> [What the task asks]: In your copy, include no images and return each entry exactly as written.

[Start of section]

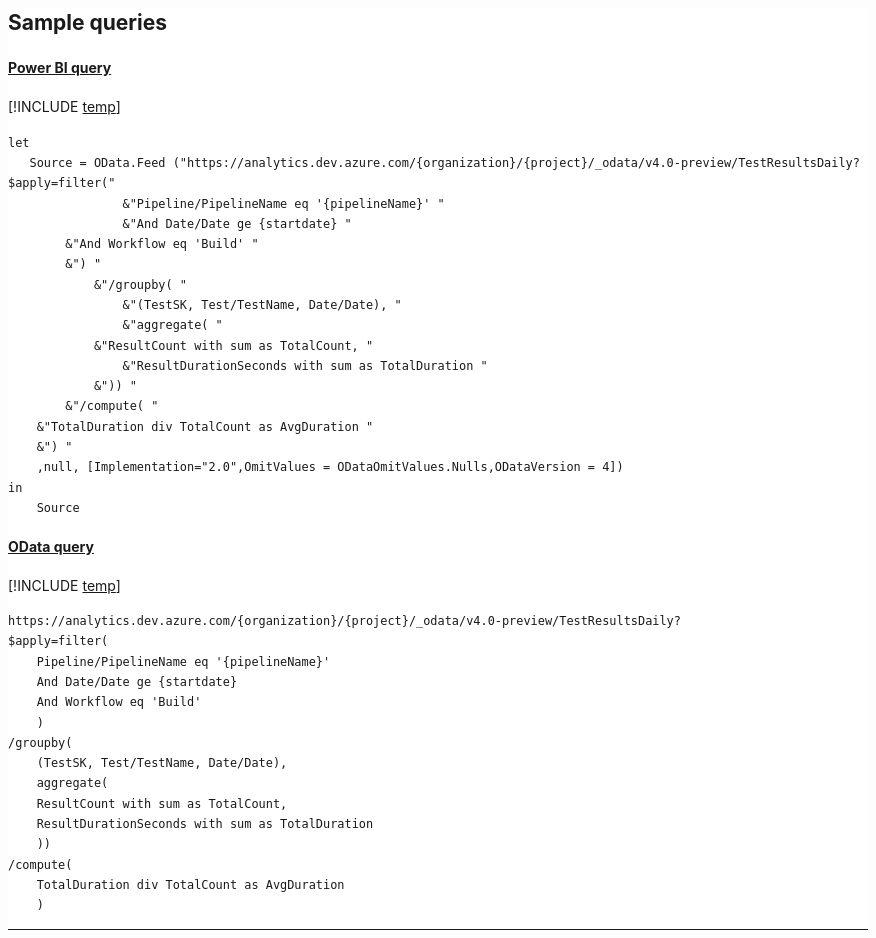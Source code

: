 ## Sample queries

#### [Power BI query](#tab/powerbi/)

[!INCLUDE [temp](includes/sample-powerbi-query.md)]

```
let
   Source = OData.Feed ("https://analytics.dev.azure.com/{organization}/{project}/_odata/v4.0-preview/TestResultsDaily?
$apply=filter("
                &"Pipeline/PipelineName eq '{pipelineName}' "
                &"And Date/Date ge {startdate} "
        &"And Workflow eq 'Build' "
        &") "
            &"/groupby( "
                &"(TestSK, Test/TestName, Date/Date), "
                &"aggregate( "
            &"ResultCount with sum as TotalCount, "
                &"ResultDurationSeconds with sum as TotalDuration "
            &")) "
        &"/compute( "
    &"TotalDuration div TotalCount as AvgDuration "
    &") "
    ,null, [Implementation="2.0",OmitValues = ODataOmitValues.Nulls,ODataVersion = 4]) 
in
    Source
```

#### [OData query](#tab/odata/)

[!INCLUDE [temp](includes/sample-odata-query.md)]

```
https://analytics.dev.azure.com/{organization}/{project}/_odata/v4.0-preview/TestResultsDaily?
$apply=filter(
	Pipeline/PipelineName eq '{pipelineName}'
	And Date/Date ge {startdate}
	And Workflow eq 'Build'
	)
/groupby(
	(TestSK, Test/TestName, Date/Date), 
	aggregate(
	ResultCount with sum as TotalCount,
	ResultDurationSeconds with sum as TotalDuration
	))
/compute(
	TotalDuration div TotalCount as AvgDuration
	)
```

***
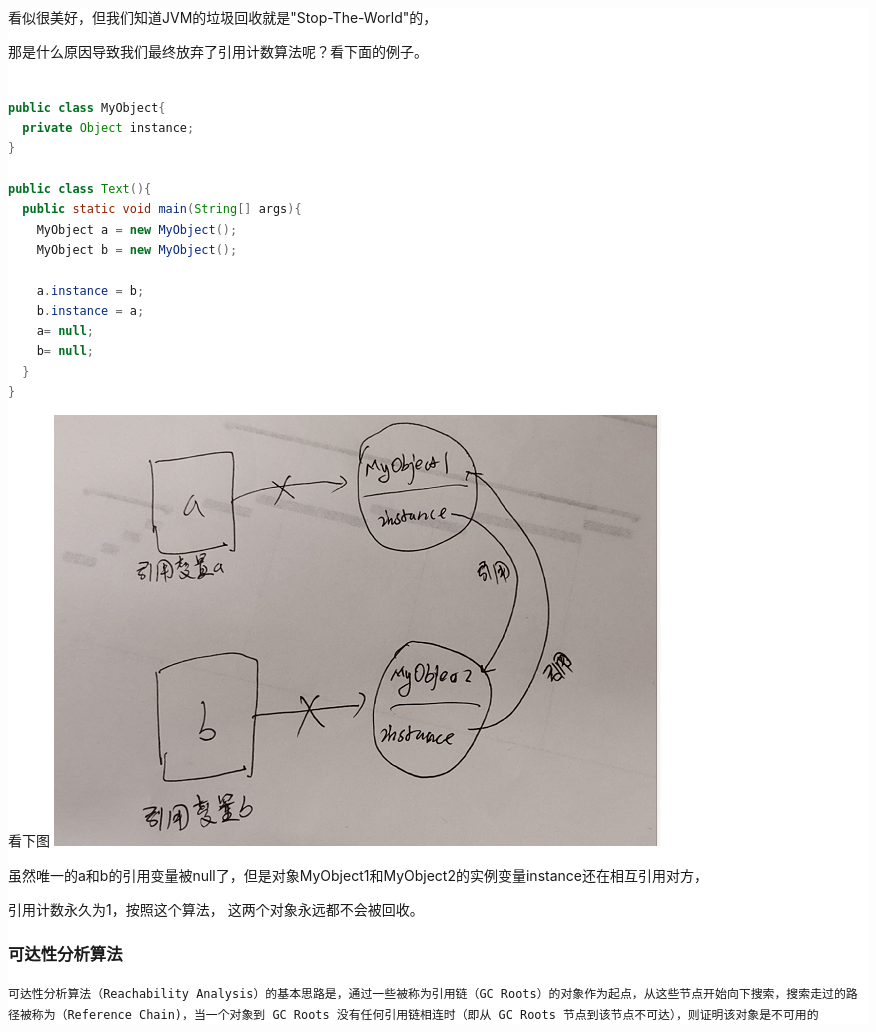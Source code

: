 看似很美好，但我们知道JVM的垃圾回收就是"Stop-The-World"的，

那是什么原因导致我们最终放弃了引用计数算法呢？看下面的例子。

```java

public class MyObject{
  private Object instance;
}

public class Text(){
  public static void main(String[] args){
    MyObject a = new MyObject();
    MyObject b = new MyObject();

    a.instance = b;
    b.instance = a;
    a= null;
    b= null;
  }
}
```
看下图
![gc1](gc1.png)

虽然唯一的a和b的引用变量被null了，但是对象MyObject1和MyObject2的实例变量instance还在相互引用对方，

引用计数永久为1，按照这个算法， 这两个对象永远都不会被回收。

### 可达性分析算法
```
可达性分析算法（Reachability Analysis）的基本思路是，通过一些被称为引用链（GC Roots）的对象作为起点，从这些节点开始向下搜索，搜索走过的路径被称为（Reference Chain)，当一个对象到 GC Roots 没有任何引用链相连时（即从 GC Roots 节点到该节点不可达），则证明该对象是不可用的
```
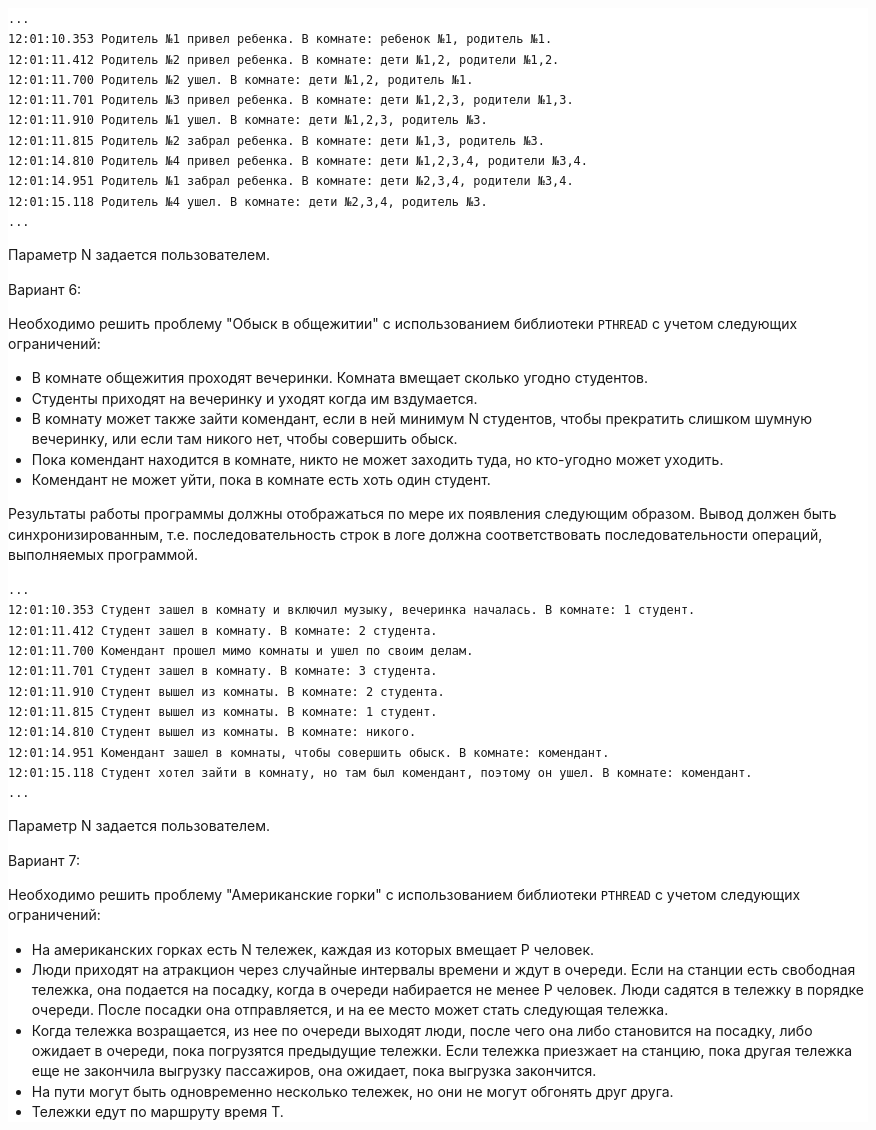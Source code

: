     ...
    12:01:10.353 Родитель №1 привел ребенка. В комнате: ребенок №1, родитель №1.
    12:01:11.412 Родитель №2 привел ребенка. В комнате: дети №1,2, родители №1,2.
    12:01:11.700 Родитель №2 ушел. В комнате: дети №1,2, родитель №1. 
    12:01:11.701 Родитель №3 привел ребенка. В комнате: дети №1,2,3, родители №1,3.
    12:01:11.910 Родитель №1 ушел. В комнате: дети №1,2,3, родитель №3.
    12:01:11.815 Родитель №2 забрал ребенка. В комнате: дети №1,3, родитель №3.
    12:01:14.810 Родитель №4 привел ребенка. В комнате: дети №1,2,3,4, родители №3,4.
    12:01:14.951 Родитель №1 забрал ребенка. В комнате: дети №2,3,4, родители №3,4.
    12:01:15.118 Родитель №4 ушел. В комнате: дети №2,3,4, родитель №3.
    ...

Параметр N задается пользователем.


Вариант 6:

Необходимо решить проблему "Обыск в общежитии" с использованием библиотеки `PTHREAD` с учетом следующих ограничений:

- В комнате общежития проходят вечеринки. Комната вмещает сколько угодно студентов.
- Студенты приходят на вечеринку и уходят когда им вздумается.
- В комнату может также зайти комендант, если в ней минимум N студентов, чтобы прекратить слишком шумную вечеринку, или если там никого нет, чтобы совершить обыск.
- Пока комендант находится в комнате, никто не может заходить туда, но кто-угодно может уходить.
- Комендант не может уйти, пока в комнате есть хоть один студент.

Результаты работы программы должны отображаться по мере их появления следующим образом. Вывод должен быть синхронизированным, т.е. последовательность строк в логе должна соответствовать последовательности операций, выполняемых программой.

    ...
    12:01:10.353 Студент зашел в комнату и включил музыку, вечеринка началась. В комнате: 1 студент.
    12:01:11.412 Студент зашел в комнату. В комнате: 2 студента.
    12:01:11.700 Комендант прошел мимо комнаты и ушел по своим делам. 
    12:01:11.701 Студент зашел в комнату. В комнате: 3 студента.
    12:01:11.910 Студент вышел из комнаты. В комнате: 2 студента.
    12:01:11.815 Студент вышел из комнаты. В комнате: 1 студент.
    12:01:14.810 Студент вышел из комнаты. В комнате: никого.
    12:01:14.951 Комендант зашел в комнаты, чтобы совершить обыск. В комнате: комендант.
    12:01:15.118 Студент хотел зайти в комнату, но там был комендант, поэтому он ушел. В комнате: комендант.
    ...

Параметр N задается пользователем.


Вариант 7:

Необходимо решить проблему "Американские горки" с использованием библиотеки `PTHREAD` с учетом следующих ограничений:

- На американских горках есть N тележек, каждая из которых вмещает P человек.
- Люди приходят на атракцион через случайные интервалы времени и ждут в очереди. Если на станции есть свободная тележка, она подается на посадку, когда в очереди набирается не менее P человек. Люди садятся в тележку в порядке очереди. После посадки она отправляется, и на ее место может стать следующая тележка.
- Когда тележка возращается, из нее по очереди выходят люди, после чего она либо становится на посадку, либо ожидает в очереди, пока погрузятся предыдущие тележки. Если тележка приезжает на станцию, пока другая тележка еще не закончила выгрузку пассажиров, она ожидает, пока выгрузка закончится.
- На пути могут быть одновременно несколько тележек, но они не могут обгонять друг друга.
- Тележки едут по маршруту время T.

[End of section]

> [Result below]:
Source code

: ## Sample queries

#### [Power BI query](#tab/powerbi/)

[!INCLUDE [temp](includes/sample-powerbi-query.md)]

```
let
   Source = OData.Feed ("https://analytics.dev.azure.com/{organization}/{project}/_odata/v4.0-preview/TestResultsDaily?
$apply=filter("
                &"Pipeline/PipelineName eq '{pipelineName}' "
                &"And Date/Date ge {startdate} "
        &"And Workflow eq 'Build' "
        &") "
            &"/groupby( "
                &"(TestSK, Test/TestName, Date/Date), "
                &"aggregate( "
            &"ResultCount with sum as TotalCount, "
                &"ResultDurationSeconds with sum as TotalDuration "
            &")) "
        &"/compute( "
    &"TotalDuration div TotalCount as AvgDuration "
    &") "
    ,null, [Implementation="2.0",OmitValues = ODataOmitValues.Nulls,ODataVersion = 4]) 
in
    Source
```

#### [OData query](#tab/odata/)

[!INCLUDE [temp](includes/sample-odata-query.md)]

```
https://analytics.dev.azure.com/{organization}/{project}/_odata/v4.0-preview/TestResultsDaily?
$apply=filter(
	Pipeline/PipelineName eq '{pipelineName}'
	And Date/Date ge {startdate}
	And Workflow eq 'Build'
	)
/groupby(
	(TestSK, Test/TestName, Date/Date), 
	aggregate(
	ResultCount with sum as TotalCount,
	ResultDurationSeconds with sum as TotalDuration
	))
/compute(
	TotalDuration div TotalCount as AvgDuration
	)
```

***
Source code

: 看似很美好，但我们知道JVM的垃圾回收就是"Stop-The-World"的，

那是什么原因导致我们最终放弃了引用计数算法呢？看下面的例子。

```java

public class MyObject{
  private Object instance;
}

public class Text(){
  public static void main(String[] args){
    MyObject a = new MyObject();
    MyObject b = new MyObject();

    a.instance = b;
    b.instance = a;
    a= null;
    b= null;
  }
}
```
看下图
![gc1](gc1.png)

虽然唯一的a和b的引用变量被null了，但是对象MyObject1和MyObject2的实例变量instance还在相互引用对方，

引用计数永久为1，按照这个算法， 这两个对象永远都不会被回收。

### 可达性分析算法
```
可达性分析算法（Reachability Analysis）的基本思路是，通过一些被称为引用链（GC Roots）的对象作为起点，从这些节点开始向下搜索，搜索走过的路径被称为（Reference Chain)，当一个对象到 GC Roots 没有任何引用链相连时（即从 GC Roots 节点到该节点不可达），则证明该对象是不可用的
```
Source code

:     ...
    12:01:10.353 Родитель №1 привел ребенка. В комнате: ребенок №1, родитель №1.
    12:01:11.412 Родитель №2 привел ребенка. В комнате: дети №1,2, родители №1,2.
    12:01:11.700 Родитель №2 ушел. В комнате: дети №1,2, родитель №1. 
    12:01:11.701 Родитель №3 привел ребенка. В комнате: дети №1,2,3, родители №1,3.
    12:01:11.910 Родитель №1 ушел. В комнате: дети №1,2,3, родитель №3.
    12:01:11.815 Родитель №2 забрал ребенка. В комнате: дети №1,3, родитель №3.
    12:01:14.810 Родитель №4 привел ребенка. В комнате: дети №1,2,3,4, родители №3,4.
    12:01:14.951 Родитель №1 забрал ребенка. В комнате: дети №2,3,4, родители №3,4.
    12:01:15.118 Родитель №4 ушел. В комнате: дети №2,3,4, родитель №3.
    ...

Параметр N задается пользователем.


Вариант 6:

Необходимо решить проблему "Обыск в общежитии" с использованием библиотеки `PTHREAD` с учетом следующих ограничений:

- В комнате общежития проходят вечеринки. Комната вмещает сколько угодно студентов.
- Студенты приходят на вечеринку и уходят когда им вздумается.
- В комнату может также зайти комендант, если в ней минимум N студентов, чтобы прекратить слишком шумную вечеринку, или если там никого нет, чтобы совершить обыск.
- Пока комендант находится в комнате, никто не может заходить туда, но кто-угодно может уходить.
- Комендант не может уйти, пока в комнате есть хоть один студент.

Результаты работы программы должны отображаться по мере их появления следующим образом. Вывод должен быть синхронизированным, т.е. последовательность строк в логе должна соответствовать последовательности операций, выполняемых программой.

    ...
    12:01:10.353 Студент зашел в комнату и включил музыку, вечеринка началась. В комнате: 1 студент.
    12:01:11.412 Студент зашел в комнату. В комнате: 2 студента.
    12:01:11.700 Комендант прошел мимо комнаты и ушел по своим делам. 
    12:01:11.701 Студент зашел в комнату. В комнате: 3 студента.
    12:01:11.910 Студент вышел из комнаты. В комнате: 2 студента.
    12:01:11.815 Студент вышел из комнаты. В комнате: 1 студент.
    12:01:14.810 Студент вышел из комнаты. В комнате: никого.
    12:01:14.951 Комендант зашел в комнаты, чтобы совершить обыск. В комнате: комендант.
    12:01:15.118 Студент хотел зайти в комнату, но там был комендант, поэтому он ушел. В комнате: комендант.
    ...

Параметр N задается пользователем.


Вариант 7:

Необходимо решить проблему "Американские горки" с использованием библиотеки `PTHREAD` с учетом следующих ограничений:

- На американских горках есть N тележек, каждая из которых вмещает P человек.
- Люди приходят на атракцион через случайные интервалы времени и ждут в очереди. Если на станции есть свободная тележка, она подается на посадку, когда в очереди набирается не менее P человек. Люди садятся в тележку в порядке очереди. После посадки она отправляется, и на ее место может стать следующая тележка.
- Когда тележка возращается, из нее по очереди выходят люди, после чего она либо становится на посадку, либо ожидает в очереди, пока погрузятся предыдущие тележки. Если тележка приезжает на станцию, пока другая тележка еще не закончила выгрузку пассажиров, она ожидает, пока выгрузка закончится.
- На пути могут быть одновременно несколько тележек, но они не могут обгонять друг друга.
- Тележки едут по маршруту время T.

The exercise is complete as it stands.